Certified Guidance for Planning with Deep Generative Models
Francesco Giacomarra, Mehran Hosseini, Nicola Paoletti, Francesca Cairoli
TL;DR
Certified guidance addresses the lack of guarantees in planning with deep generative models by enforcing ST L specifications through latent-space restriction. It constructs a phi-satisfying latent region as a union of hyper-rectangles and defines a truncated latent distribution p_φ(z) to guarantee satisfaction with probability $1$, while preserving relative likelihoods from the original latent space. The method leverages neural network verification (e.g., Auto-LiRPA with CROWN) to certify latent regions and uses differentiable STL robustness as a reward to guide pivot discovery, enabling gradient-based expansion of certified regions. Experiments on GANs and diffusion models across four planning benchmarks demonstrate robust STL satisfaction and competitive sample quality, though diffusion models face notable scalability challenges in verification. Overall, the work provides a principled path toward certification-backed planning with DGMs and suggests directions for extending to VAEs and improving conditioning generalization.
Abstract
Deep generative models, such as generative adversarial networks and diffusion models, have recently emerged as powerful tools for planning tasks and behavior synthesis in autonomous systems. Various guidance strategies have been introduced to steer the generative process toward outputs that are more likely to satisfy the planning objectives. These strategies avoid the need for model retraining but do not provide any guarantee that the generated outputs will satisfy the desired planning objectives. To address this limitation, we introduce certified guidance, an approach that modifies a generative model, without retraining it, into a new model guaranteed to satisfy a given specification with probability one.
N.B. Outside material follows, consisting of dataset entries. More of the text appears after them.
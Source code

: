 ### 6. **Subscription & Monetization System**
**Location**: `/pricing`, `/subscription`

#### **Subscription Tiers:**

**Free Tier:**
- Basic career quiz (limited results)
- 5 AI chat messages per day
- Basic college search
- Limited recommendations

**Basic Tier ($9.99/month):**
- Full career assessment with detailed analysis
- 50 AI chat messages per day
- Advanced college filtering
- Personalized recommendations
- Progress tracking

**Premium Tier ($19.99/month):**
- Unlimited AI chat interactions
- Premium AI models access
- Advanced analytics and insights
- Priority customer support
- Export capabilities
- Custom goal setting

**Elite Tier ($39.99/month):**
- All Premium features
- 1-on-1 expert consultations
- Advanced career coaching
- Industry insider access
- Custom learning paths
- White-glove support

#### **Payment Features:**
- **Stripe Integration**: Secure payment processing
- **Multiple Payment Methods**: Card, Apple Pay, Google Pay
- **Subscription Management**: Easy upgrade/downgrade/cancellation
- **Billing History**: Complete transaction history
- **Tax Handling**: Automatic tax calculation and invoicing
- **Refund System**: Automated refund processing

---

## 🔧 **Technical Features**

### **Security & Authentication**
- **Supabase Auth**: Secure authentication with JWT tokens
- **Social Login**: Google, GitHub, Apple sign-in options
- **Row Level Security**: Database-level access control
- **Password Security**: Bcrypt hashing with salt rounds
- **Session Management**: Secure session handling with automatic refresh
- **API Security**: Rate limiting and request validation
We focus on Signal Temporal Logic specifications, which are rich enough to describe nontrivial planning tasks. Our approach leverages neural network verification techniques to systematically explore the latent spaces of the generative models, identifying latent regions that are certifiably correct with respect to the STL property of interest. We evaluate the effectiveness of our method on four planning benchmarks using GANs and diffusion models. Our results confirm that certified guidance produces generative models that are always correct, unlike existing guidance methods that are not certified.